Robert J. Matthews, Dean, College of Religious Education, Brigham Young University. The footnote to Hebrews 5:7 in the LDS edition of the Bible refers to an entry on the manuscript of the Joseph Smith Translation. The entry for Hebrews 5 reads: “Note—the seventh and eighth verses of this chapter are a parenthesis alluding to Melchisedec and not to Christ.” (JST manuscript, NT 2, folio 4, p. 139.)
Still, although Hebrews 5:7–8 does not refer to Christ directly, it does so indirectly. These verses are part of a lengthier passage about Jesus that reads as follows:
“So also Christ glorified not himself to be made an high priest; but he that said unto him, Thou art my Son, to day have I begotten thee.
“As he saith also in another place, Thou art a priest for ever after the order of Melchisedec.
“Who in the days of his flesh, when he had offered up prayers and supplications with strong crying and tears unto him that was able to save him from death, and was heard in that he feared;
“Though he were a Son, yet learned he obedience by the things which he suffered;
“And being made perfect, he became the author of eternal salvation unto all them that obey him;
“Called of God an high priest after the order of Melchisedec.” (Heb. 5:5–10.)
The nature of the message in chapter five is that ministers must be called of God, by revelation, as was Aaron (Heb. 5:1–4); Christ was not a usurper of authority but was properly called by his Father, and is a priest forever, after the order of Melchisedek (Heb. 5:5–8); Christ is the author of eternal salvation (Heb. 5:9–10); and there are many doctrines to be learned when the hearers are ready (Heb. 5:11–14).
As can be clearly seen, verse six introduces the name and priesthood of Melchizedek (spelled Melchisedec in these verses). Verses seven and eight follow as a reminder or suggestion of who Melchizedek was. These verses recite something of his faithfulness, even as a child, as if to explain why a priesthood was named after him and why even Jesus, the Son of God, would be called after that priesthood.
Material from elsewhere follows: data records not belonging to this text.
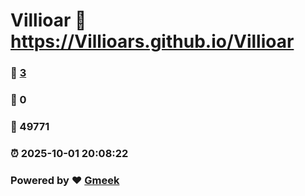 # Villioar :link: https://Villioars.github.io/Villioar 
### :page_facing_up: [3](https://Villioars.github.io/Villioar/tag.html) 
### :speech_balloon: 0 
### :hibiscus: 49771 
### :alarm_clock: 2025-10-01 20:08:22 
### Powered by :heart: [Gmeek](https://github.com/Meekdai/Gmeek)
Note that the passage makes perfectly good sense and reads smoothly if one moves directly from verse six to verse nine, skipping verses seven and eight. The message about Jesus flows comfortably, even without the parenthetical allusion to Melchizedek.
The reference to Melchizedek was undoubtedly inserted because Melchizedek was a type or a foreshadowing of Christ. This is made evident in JST Hebrews 7:3, where the verse states that Melchizedek and “all those who are ordained unto this priesthood are made like unto the Son of God, abiding a priest continually.” Hence, Hebrews 5:7–8 [Heb. 5:7–8], while referring specifically to Melchizedek, has equal, though indirect, application to Jesus Christ because Melchizedek typifies Christ.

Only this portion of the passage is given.